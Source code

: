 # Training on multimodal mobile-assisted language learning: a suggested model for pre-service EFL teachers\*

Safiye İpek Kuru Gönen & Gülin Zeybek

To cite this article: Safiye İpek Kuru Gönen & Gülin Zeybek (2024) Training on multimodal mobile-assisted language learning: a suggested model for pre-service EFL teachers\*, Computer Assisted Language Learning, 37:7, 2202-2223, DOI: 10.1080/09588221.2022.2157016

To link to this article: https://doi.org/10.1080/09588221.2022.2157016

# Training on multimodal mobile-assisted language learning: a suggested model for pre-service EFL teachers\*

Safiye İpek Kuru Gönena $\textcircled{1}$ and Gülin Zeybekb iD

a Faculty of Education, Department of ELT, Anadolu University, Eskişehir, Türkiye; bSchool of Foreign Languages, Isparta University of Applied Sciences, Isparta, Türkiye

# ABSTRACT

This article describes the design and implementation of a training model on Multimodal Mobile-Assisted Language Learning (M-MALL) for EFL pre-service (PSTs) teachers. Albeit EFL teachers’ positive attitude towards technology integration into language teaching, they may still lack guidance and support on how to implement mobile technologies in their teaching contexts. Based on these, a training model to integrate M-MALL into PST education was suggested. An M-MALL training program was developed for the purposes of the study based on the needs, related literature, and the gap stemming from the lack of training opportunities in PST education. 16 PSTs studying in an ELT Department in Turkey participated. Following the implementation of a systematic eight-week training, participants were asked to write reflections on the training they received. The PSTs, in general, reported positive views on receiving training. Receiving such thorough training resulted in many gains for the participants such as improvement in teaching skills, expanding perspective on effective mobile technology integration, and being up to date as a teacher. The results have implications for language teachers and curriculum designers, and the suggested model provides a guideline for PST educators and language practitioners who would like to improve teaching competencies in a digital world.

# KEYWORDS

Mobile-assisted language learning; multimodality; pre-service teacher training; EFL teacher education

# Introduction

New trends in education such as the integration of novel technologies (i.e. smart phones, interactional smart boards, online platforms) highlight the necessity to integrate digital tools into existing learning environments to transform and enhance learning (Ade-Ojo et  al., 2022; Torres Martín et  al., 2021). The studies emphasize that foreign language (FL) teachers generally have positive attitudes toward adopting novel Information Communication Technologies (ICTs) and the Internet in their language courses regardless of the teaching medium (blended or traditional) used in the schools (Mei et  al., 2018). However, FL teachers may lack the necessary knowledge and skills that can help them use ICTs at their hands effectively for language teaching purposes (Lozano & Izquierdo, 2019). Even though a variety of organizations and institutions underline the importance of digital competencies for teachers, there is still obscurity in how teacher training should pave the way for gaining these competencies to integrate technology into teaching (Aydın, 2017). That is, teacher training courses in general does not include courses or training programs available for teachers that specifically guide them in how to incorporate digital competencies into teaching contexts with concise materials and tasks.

- **DESCRIPTION OF THE TASK**
Scan the listing above. Gather each line that contains the word "Department".

- **RESPONSE TO THE TASK**
a Faculty of Education, Department of ELT, Anadolu University, Eskişehir, Türkiye; bSchool of Foreign Languages, Isparta University of Applied Sciences, Isparta, Türkiye
This article describes the design and implementation of a training model on Multimodal Mobile-Assisted Language Learning (M-MALL) for EFL pre-service (PSTs) teachers. Albeit EFL teachers’ positive attitude towards technology integration into language teaching, they may still lack guidance and support on how to implement mobile technologies in their teaching contexts. Based on these, a training model to integrate M-MALL into PST education was suggested. An M-MALL training program was developed for the purposes of the study based on the needs, related literature, and the gap stemming from the lack of training opportunities in PST education. 16 PSTs studying in an ELT Department in Turkey participated. Following the implementation of a systematic eight-week training, participants were asked to write reflections on the training they received. The PSTs, in general, reported positive views on receiving training. Receiving such thorough training resulted in many gains for the participants such as improvement in teaching skills, expanding perspective on effective mobile technology integration, and being up to date as a teacher. The results have implications for language teachers and curriculum designers, and the suggested model provides a guideline for PST educators and language practitioners who would like to improve teaching competencies in a digital world.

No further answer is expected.